**AIM OF THE EXERCISE:** Report every line of the records below that includes the string "вычисляем".
** Opening GIVEN RECORDS block **
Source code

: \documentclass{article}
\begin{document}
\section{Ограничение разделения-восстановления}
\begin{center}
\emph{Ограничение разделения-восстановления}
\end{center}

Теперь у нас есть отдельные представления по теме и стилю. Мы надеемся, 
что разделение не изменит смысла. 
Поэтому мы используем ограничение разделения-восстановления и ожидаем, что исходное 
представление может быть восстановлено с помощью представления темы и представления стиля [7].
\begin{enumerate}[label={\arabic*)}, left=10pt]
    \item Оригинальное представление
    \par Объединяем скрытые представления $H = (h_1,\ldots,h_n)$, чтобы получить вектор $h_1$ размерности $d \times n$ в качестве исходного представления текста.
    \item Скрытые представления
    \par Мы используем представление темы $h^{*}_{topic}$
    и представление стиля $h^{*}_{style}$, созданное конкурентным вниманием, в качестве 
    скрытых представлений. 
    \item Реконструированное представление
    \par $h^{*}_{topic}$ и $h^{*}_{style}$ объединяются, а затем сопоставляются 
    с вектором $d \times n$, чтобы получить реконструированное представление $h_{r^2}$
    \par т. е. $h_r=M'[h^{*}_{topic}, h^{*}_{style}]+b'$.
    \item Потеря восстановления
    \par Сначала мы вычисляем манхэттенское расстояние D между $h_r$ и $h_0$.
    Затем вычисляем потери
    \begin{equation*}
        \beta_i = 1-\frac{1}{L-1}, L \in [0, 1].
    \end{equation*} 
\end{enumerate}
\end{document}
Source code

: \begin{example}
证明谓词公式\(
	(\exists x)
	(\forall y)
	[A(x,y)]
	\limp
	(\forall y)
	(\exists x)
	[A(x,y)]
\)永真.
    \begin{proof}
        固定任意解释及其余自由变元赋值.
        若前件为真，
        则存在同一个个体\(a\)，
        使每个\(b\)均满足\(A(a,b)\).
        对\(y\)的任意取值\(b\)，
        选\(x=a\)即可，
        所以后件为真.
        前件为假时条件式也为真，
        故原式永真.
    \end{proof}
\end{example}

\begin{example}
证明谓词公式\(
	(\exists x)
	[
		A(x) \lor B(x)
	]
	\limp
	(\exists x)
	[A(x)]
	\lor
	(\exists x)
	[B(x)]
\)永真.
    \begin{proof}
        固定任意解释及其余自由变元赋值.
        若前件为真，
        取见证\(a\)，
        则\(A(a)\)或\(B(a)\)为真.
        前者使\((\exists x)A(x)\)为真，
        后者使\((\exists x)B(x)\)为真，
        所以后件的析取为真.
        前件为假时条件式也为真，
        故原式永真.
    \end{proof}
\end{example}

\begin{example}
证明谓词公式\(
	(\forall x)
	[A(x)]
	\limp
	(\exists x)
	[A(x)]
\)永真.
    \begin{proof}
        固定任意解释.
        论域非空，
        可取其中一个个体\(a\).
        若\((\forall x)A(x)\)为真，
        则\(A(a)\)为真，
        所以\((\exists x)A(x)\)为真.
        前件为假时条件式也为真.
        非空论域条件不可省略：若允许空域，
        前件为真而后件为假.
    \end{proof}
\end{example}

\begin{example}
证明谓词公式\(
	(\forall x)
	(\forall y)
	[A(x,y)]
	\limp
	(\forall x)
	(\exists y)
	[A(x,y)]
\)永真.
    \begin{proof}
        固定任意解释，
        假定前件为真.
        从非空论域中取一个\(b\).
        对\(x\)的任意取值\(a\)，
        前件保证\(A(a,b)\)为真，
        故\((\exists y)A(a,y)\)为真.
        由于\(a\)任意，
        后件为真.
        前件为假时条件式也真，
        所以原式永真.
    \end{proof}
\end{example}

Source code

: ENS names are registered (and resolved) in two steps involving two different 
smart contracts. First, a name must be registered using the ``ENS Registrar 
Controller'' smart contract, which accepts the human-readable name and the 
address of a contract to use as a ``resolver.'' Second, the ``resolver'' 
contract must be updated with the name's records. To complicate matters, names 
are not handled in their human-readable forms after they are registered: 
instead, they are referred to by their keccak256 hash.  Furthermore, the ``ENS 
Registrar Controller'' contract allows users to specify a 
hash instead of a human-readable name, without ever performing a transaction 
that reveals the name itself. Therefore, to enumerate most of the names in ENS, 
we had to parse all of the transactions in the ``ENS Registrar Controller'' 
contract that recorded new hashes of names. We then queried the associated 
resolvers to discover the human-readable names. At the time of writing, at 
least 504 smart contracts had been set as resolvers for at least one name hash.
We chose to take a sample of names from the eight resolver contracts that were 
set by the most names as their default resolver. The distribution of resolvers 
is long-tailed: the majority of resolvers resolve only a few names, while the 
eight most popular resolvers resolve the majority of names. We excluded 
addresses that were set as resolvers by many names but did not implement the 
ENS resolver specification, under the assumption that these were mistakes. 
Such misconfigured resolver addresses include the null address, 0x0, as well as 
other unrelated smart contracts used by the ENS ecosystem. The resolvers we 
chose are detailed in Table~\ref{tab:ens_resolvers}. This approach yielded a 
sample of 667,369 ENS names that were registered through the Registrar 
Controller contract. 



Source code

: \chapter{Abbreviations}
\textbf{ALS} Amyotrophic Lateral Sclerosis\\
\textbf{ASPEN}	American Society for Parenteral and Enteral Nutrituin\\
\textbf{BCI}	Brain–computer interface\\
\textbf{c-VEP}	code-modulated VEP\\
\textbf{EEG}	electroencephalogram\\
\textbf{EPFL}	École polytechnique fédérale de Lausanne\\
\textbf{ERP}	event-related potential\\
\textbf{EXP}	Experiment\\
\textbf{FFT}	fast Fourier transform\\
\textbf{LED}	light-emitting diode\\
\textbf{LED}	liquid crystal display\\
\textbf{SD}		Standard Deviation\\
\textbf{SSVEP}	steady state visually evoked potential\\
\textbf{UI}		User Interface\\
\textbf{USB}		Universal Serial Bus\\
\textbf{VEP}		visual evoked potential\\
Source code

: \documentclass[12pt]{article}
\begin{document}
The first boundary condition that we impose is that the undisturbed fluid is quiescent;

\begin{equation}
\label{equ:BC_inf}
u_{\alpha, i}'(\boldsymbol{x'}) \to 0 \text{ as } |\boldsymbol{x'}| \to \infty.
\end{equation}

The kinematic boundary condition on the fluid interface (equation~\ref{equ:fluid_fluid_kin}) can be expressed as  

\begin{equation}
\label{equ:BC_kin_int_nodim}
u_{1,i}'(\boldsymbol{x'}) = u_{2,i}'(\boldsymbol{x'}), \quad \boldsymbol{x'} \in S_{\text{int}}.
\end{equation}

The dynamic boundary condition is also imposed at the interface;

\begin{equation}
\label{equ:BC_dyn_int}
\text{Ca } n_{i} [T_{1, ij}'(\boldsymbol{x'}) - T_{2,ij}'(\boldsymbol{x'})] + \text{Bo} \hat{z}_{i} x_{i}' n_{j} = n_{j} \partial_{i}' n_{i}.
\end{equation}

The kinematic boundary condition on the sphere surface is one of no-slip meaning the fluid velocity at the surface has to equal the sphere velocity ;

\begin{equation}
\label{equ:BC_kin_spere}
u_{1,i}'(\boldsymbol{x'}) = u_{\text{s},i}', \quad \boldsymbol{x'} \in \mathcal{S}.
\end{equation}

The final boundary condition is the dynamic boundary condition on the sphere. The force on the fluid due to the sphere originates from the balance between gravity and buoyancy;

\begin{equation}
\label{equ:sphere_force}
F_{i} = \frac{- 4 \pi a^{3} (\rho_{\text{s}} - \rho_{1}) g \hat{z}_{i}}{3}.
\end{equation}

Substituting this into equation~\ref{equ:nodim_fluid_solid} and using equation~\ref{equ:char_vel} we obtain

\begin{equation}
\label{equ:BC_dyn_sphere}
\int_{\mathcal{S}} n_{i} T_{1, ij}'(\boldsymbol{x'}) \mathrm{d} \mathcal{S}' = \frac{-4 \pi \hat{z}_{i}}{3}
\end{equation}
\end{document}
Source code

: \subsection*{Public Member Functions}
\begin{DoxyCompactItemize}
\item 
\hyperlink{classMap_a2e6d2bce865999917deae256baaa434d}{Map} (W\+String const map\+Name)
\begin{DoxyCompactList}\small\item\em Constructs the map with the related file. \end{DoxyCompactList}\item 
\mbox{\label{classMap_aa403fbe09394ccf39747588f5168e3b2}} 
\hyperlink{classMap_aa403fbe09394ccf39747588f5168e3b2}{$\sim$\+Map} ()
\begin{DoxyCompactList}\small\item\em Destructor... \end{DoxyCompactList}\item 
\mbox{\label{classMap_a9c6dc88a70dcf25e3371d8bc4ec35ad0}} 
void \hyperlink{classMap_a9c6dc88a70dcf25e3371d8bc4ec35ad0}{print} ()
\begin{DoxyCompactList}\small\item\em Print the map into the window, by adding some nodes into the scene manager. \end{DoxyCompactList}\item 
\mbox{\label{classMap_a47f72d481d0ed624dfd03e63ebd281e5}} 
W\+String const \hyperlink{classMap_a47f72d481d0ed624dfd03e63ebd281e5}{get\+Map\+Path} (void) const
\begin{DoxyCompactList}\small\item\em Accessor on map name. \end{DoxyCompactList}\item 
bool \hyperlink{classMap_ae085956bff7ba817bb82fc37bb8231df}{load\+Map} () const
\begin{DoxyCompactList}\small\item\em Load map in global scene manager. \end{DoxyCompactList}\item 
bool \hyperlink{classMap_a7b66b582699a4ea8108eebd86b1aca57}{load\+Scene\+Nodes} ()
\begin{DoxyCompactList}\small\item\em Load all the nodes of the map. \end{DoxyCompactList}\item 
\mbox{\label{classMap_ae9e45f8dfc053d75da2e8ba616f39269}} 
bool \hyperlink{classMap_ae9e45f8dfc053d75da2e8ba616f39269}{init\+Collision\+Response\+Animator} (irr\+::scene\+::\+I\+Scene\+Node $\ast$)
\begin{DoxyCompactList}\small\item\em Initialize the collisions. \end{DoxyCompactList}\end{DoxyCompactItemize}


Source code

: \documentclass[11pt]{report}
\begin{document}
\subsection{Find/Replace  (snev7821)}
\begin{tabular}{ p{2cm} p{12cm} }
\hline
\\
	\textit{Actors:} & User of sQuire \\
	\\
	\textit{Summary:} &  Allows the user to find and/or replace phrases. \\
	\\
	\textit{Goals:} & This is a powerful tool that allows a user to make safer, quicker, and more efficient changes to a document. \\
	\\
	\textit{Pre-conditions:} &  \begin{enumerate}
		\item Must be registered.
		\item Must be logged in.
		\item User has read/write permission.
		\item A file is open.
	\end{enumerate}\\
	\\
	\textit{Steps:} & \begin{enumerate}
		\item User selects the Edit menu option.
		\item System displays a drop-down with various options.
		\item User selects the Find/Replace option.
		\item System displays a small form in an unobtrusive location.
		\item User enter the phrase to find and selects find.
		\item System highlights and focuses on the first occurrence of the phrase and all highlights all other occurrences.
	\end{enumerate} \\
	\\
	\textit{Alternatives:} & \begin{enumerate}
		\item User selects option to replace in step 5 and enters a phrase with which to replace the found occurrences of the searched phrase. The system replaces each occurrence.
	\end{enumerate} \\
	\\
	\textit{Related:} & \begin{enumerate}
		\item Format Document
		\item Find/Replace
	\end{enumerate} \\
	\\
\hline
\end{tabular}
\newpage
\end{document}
** Closing GIVEN RECORDS block **
**OUTPUT FOR THIS EXERCISE:**
    \par Сначала мы вычисляем манхэттенское расстояние D между $h_r$ и $h_0$.
    Затем вычисляем потери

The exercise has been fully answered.